Newly formed Orgel Wealth Management, with $4 billion in assets under management, is redefining the process of going independent.

Mark Orgel, who founded the 23-person Altoona, Wis., firm, orchestrated an unusually amicable parting of ways with his former employer, RBC Bank, says Mark Tibergien -- CEO of Orgel’s new custodian, Pershing Advisor Solutions. The transition offers a stark contrast to the often-contentious separations that occur when advisors leave employers.

About 90% of the time when brokers leave, the news comes as a surprise to their employers, Tibergien says -- but “in this case, both the Orgel folks and RBC were very classy, transparent and professional in their dealings with each other.
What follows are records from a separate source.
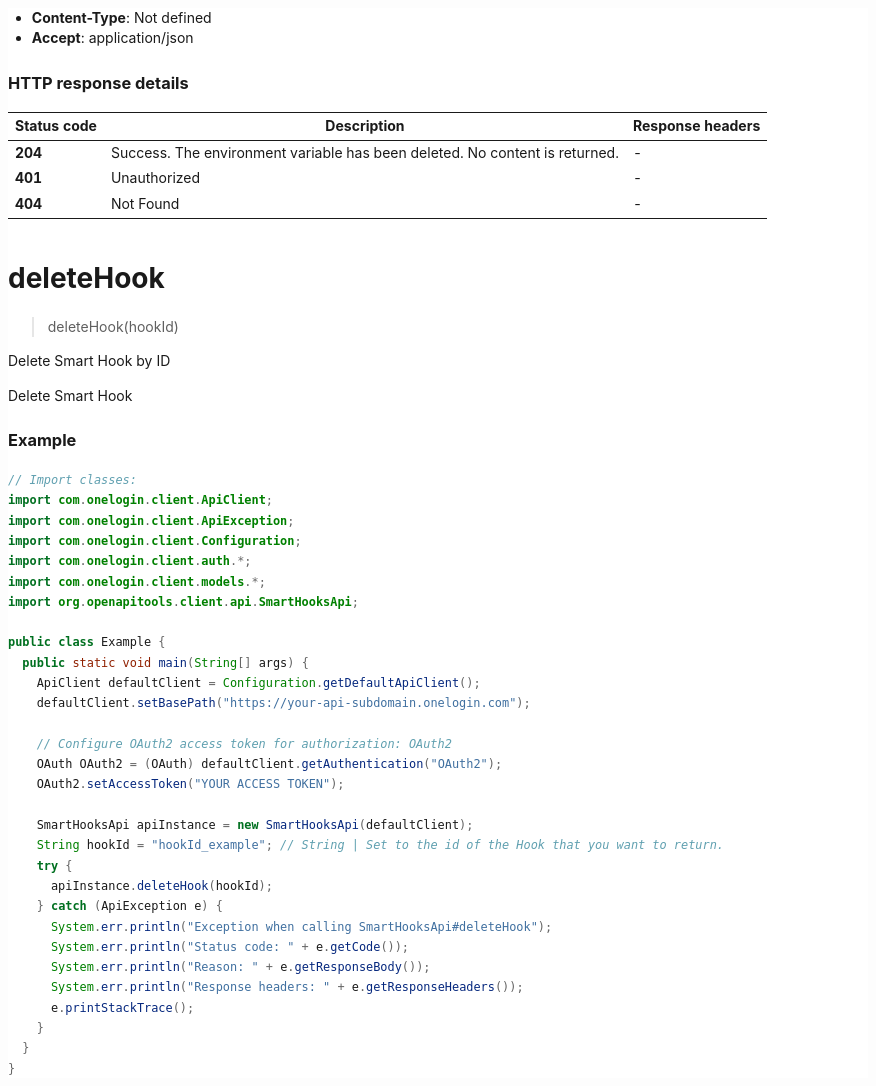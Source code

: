  - **Content-Type**: Not defined
 - **Accept**: application/json

### HTTP response details
| Status code | Description | Response headers |
|-------------|-------------|------------------|
| **204** | Success. The environment variable has been deleted. No content is returned. |  -  |
| **401** | Unauthorized |  -  |
| **404** | Not Found |  -  |

<a name="deleteHook"></a>
# **deleteHook**
> deleteHook(hookId)

Delete Smart Hook by ID

Delete Smart Hook

### Example
```java
// Import classes:
import com.onelogin.client.ApiClient;
import com.onelogin.client.ApiException;
import com.onelogin.client.Configuration;
import com.onelogin.client.auth.*;
import com.onelogin.client.models.*;
import org.openapitools.client.api.SmartHooksApi;

public class Example {
  public static void main(String[] args) {
    ApiClient defaultClient = Configuration.getDefaultApiClient();
    defaultClient.setBasePath("https://your-api-subdomain.onelogin.com");
    
    // Configure OAuth2 access token for authorization: OAuth2
    OAuth OAuth2 = (OAuth) defaultClient.getAuthentication("OAuth2");
    OAuth2.setAccessToken("YOUR ACCESS TOKEN");

    SmartHooksApi apiInstance = new SmartHooksApi(defaultClient);
    String hookId = "hookId_example"; // String | Set to the id of the Hook that you want to return.
    try {
      apiInstance.deleteHook(hookId);
    } catch (ApiException e) {
      System.err.println("Exception when calling SmartHooksApi#deleteHook");
      System.err.println("Status code: " + e.getCode());
      System.err.println("Reason: " + e.getResponseBody());
      System.err.println("Response headers: " + e.getResponseHeaders());
      e.printStackTrace();
    }
  }
}
```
This says a lot about how they run their business.”

Orgel and his colleagues worked closely with RBC to smoothly transfer all of their 800-plus client accounts to Pershing, in a process known as tape-to-tape. Of the 80 to 90 RIA breakaways that Pershing brings on annually, only about four to five are sufficiently amicable to use the tape-to-tape process, Tibergien says.

“We leverage this process for large conversions,” according to Tibergien, “when there is agreement between both firms to reduce manual input, errors and -- most important -- provide exceptional service to the end client by delivering a smooth transition of their account and assets.”

WEEKEND TRANSITION

When the markets closed on Friday, Oct. 11, all of the clients’ assets were at RBC -- but when the markets opened again on Monday, Oct. 14, all but a few had transferred over to Pershing, Orgel says. In other breakaways, this process can take days or months for some accounts and risk interruption to client services.
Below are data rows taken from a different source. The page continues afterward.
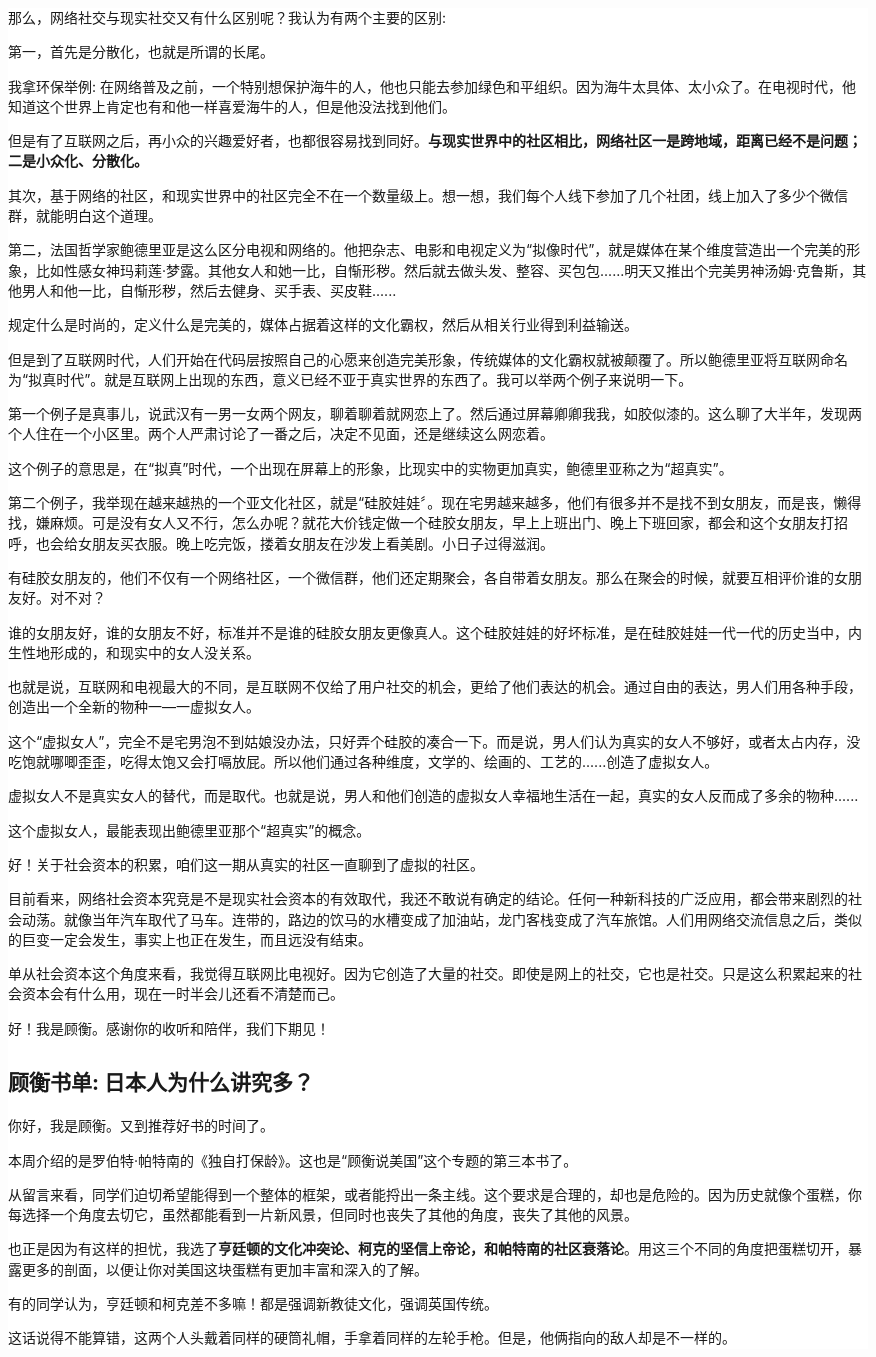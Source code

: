 那么，网络社交与现实社交又有什么区别呢？我认为有两个主要的区别:

第一，首先是分散化，也就是所谓的长尾。

我拿环保举例: 在网络普及之前，一个特别想保护海牛的人，他也只能去参加绿色和平组织。因为海牛太具体、太小众了。在电视时代，他知道这个世界上肯定也有和他一样喜爱海牛的人，但是他没法找到他们。

但是有了互联网之后，再小众的兴趣爱好者，也都很容易找到同好。**与现实世界中的社区相比，网络社区一是跨地域，距离已经不是问题；二是小众化、分散化。**

其次，基于网络的社区，和现实世界中的社区完全不在一个数量级上。想一想，我们每个人线下参加了几个社团，线上加入了多少个微信群，就能明白这个道理。

第二，法国哲学家鲍德里亚是这么区分电视和网络的。他把杂志、电影和电视定义为“拟像时代”，就是媒体在某个维度营造出一个完美的形象，比如性感女神玛莉莲·梦露。其他女人和她一比，自惭形秽。然后就去做头发、整容、买包包......明天又推出个完美男神汤姆·克鲁斯，其他男人和他一比，自惭形秽，然后去健身、买手表、买皮鞋......

规定什么是时尚的，定义什么是完美的，媒体占据着这样的文化霸权，然后从相关行业得到利益输送。

但是到了互联网时代，人们开始在代码层按照自己的心愿来创造完美形象，传统媒体的文化霸权就被颠覆了。所以鲍德里亚将互联网命名为“拟真时代”。就是互联网上出现的东西，意义已经不亚于真实世界的东西了。我可以举两个例子来说明一下。

第一个例子是真事儿，说武汉有一男一女两个网友，聊着聊着就网恋上了。然后通过屏幕卿卿我我，如胶似漆的。这么聊了大半年，发现两个人住在一个小区里。两个人严肃讨论了一番之后，决定不见面，还是继续这么网恋着。

这个例子的意思是，在“拟真”时代，一个出现在屏幕上的形象，比现实中的实物更加真实，鲍德里亚称之为“超真实”。

第二个例子，我举现在越来越热的一个亚文化社区，就是“硅胶娃娃〞。现在宅男越来越多，他们有很多并不是找不到女朋友，而是丧，懒得找，嫌麻烦。可是没有女人又不行，怎么办呢？就花大价钱定做一个硅胶女朋友，早上上班出门、晚上下班回家，都会和这个女朋友打招呼，也会给女朋友买衣服。晚上吃完饭，搂着女朋友在沙发上看美剧。小日子过得滋润。

有硅胶女朋友的，他们不仅有一个网络社区，一个微信群，他们还定期聚会，各自带着女朋友。那么在聚会的时候，就要互相评价谁的女朋友好。对不对？

谁的女朋友好，谁的女朋友不好，标准并不是谁的硅胶女朋友更像真人。这个硅胶娃娃的好坏标准，是在硅胶娃娃一代一代的历史当中，内生性地形成的，和现实中的女人没关系。

也就是说，互联网和电视最大的不同，是互联网不仅给了用户社交的机会，更给了他们表达的机会。通过自由的表达，男人们用各种手段，创造出一个全新的物种一—一虚拟女人。

这个“虚拟女人”，完全不是宅男泡不到姑娘没办法，只好弄个硅胶的凑合一下。而是说，男人们认为真实的女人不够好，或者太占内存，没吃饱就哪唧歪歪，吃得太饱又会打嗝放屁。所以他们通过各种维度，文学的、绘画的、工艺的......创造了虚拟女人。

虚拟女人不是真实女人的替代，而是取代。也就是说，男人和他们创造的虚拟女人幸福地生活在一起，真实的女人反而成了多余的物种......

这个虚拟女人，最能表现出鲍德里亚那个“超真实”的概念。

好！关于社会资本的积累，咱们这一期从真实的社区一直聊到了虚拟的社区。

目前看来，网络社会资本究竞是不是现实社会资本的有效取代，我还不敢说有确定的结论。任何一种新科技的广泛应用，都会带来剧烈的社会动荡。就像当年汽车取代了马车。连带的，路边的饮马的水槽变成了加油站，龙门客栈变成了汽车旅馆。人们用网络交流信息之后，类似的巨变一定会发生，事实上也正在发生，而且远没有结束。

单从社会资本这个角度来看，我觉得互联网比电视好。因为它创造了大量的社交。即使是网上的社交，它也是社交。只是这么积累起来的社会资本会有什么用，现在一时半会儿还看不清楚而己。

好！我是顾衡。感谢你的收听和陪伴，我们下期见！

## 顾衡书单: 日本人为什么讲究多？

你好，我是顾衡。又到推荐好书的时间了。

本周介绍的是罗伯特·帕特南的《独自打保龄》。这也是“顾衡说美国”这个专题的第三本书了。

从留言来看，同学们迫切希望能得到一个整体的框架，或者能捋出一条主线。这个要求是合理的，却也是危险的。因为历史就像个蛋糕，你每选择一个角度去切它，虽然都能看到一片新风景，但同时也丧失了其他的角度，丧失了其他的风景。

也正是因为有这样的担忧，我选了**亨廷顿的文化冲突论、柯克的坚信上帝论，和帕特南的社区衰落论**。用这三个不同的角度把蛋糕切开，暴露更多的剖面，以便让你对美国这块蛋糕有更加丰富和深入的了解。

有的同学认为，亨廷顿和柯克差不多嘛！都是强调新教徒文化，强调英国传统。

这话说得不能算错，这两个人头戴着同样的硬筒礼帽，手拿着同样的左轮手枪。但是，他俩指向的敌人却是不一样的。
Orgel says he made the decision after many years with RBC. Although he was largely pleased with the relationship -- in fact, he says his longstanding relationship with the bank was what made it willing to work collegially with him on the split -- he says his firm had grown to the point where he needed more freedom to make strategic decisions, such as passing on equity stakes to successors.

“It was really practice-level autonomy and the need for employee ownership that caused us to do this now,” Orgel says. “We wanted the opportunity to independently manage our business, in terms of hiring people and … branding, etc. It’s easier to do that when we control our own income and balance statement. That became more critical as we grew.”
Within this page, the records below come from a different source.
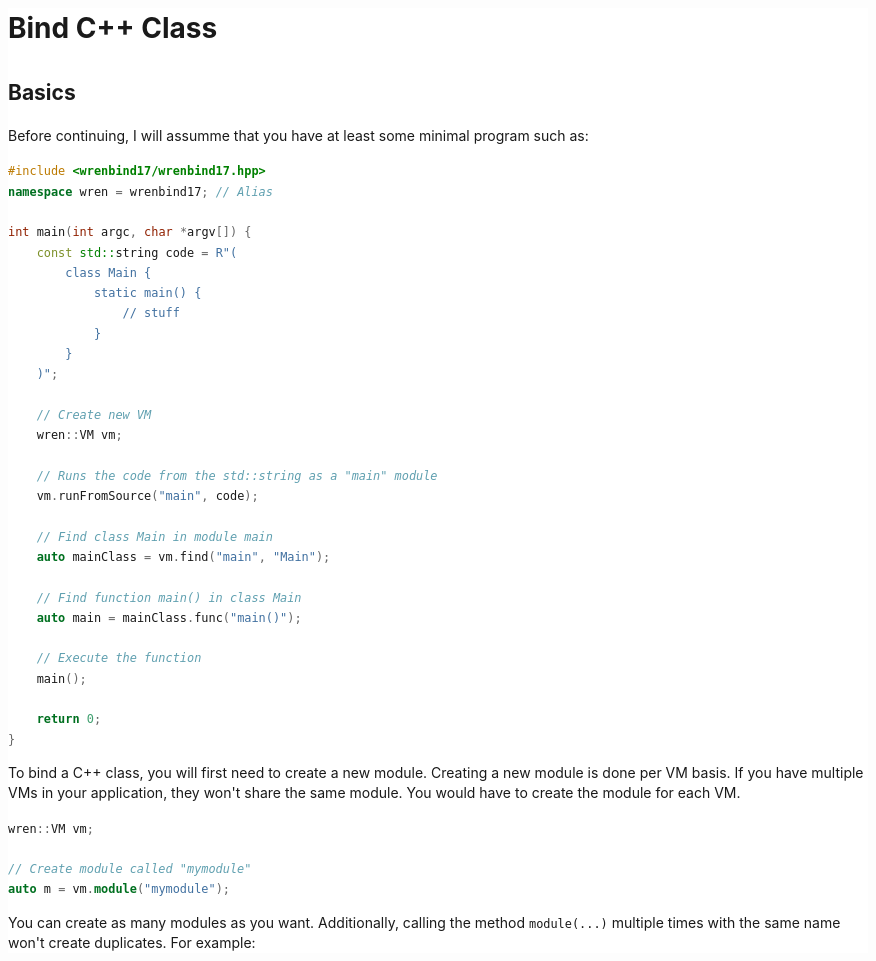 # Bind C++ Class

## Basics

Before continuing, I will assumme that you have at least some minimal program such as:

```cpp
#include <wrenbind17/wrenbind17.hpp>
namespace wren = wrenbind17; // Alias

int main(int argc, char *argv[]) {
    const std::string code = R"(
        class Main {
            static main() {
                // stuff
            }
        }
    )";

    // Create new VM
    wren::VM vm;

    // Runs the code from the std::string as a "main" module
    vm.runFromSource("main", code);

    // Find class Main in module main
    auto mainClass = vm.find("main", "Main");

    // Find function main() in class Main
    auto main = mainClass.func("main()");

    // Execute the function
    main();

    return 0;
}
```

To bind a C++ class, you will first need to create a new module. Creating a new module is done per VM basis. If you have multiple VMs in your application, they won't share the same module. You would have to create the module for each VM.

```cpp
wren::VM vm;

// Create module called "mymodule"
auto m = vm.module("mymodule");
```

You can create as many modules as you want. Additionally, calling the method `module(...)` multiple times with the same name won't create duplicates. For example:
Another significant lure was the desire to become 100% fee-only.

“Our practice has been predominantly fee-based for more than a decade,” Orgel says. “Now [it is] more than 98%.” Firm advisors’ securities licenses will expire in two years, Orgel adds.

He says he chose Pershing in part because of the "philosophical fit,” but also to get what he thought would be the easiest move: “The biggest thing was the tape-to-tape transition.”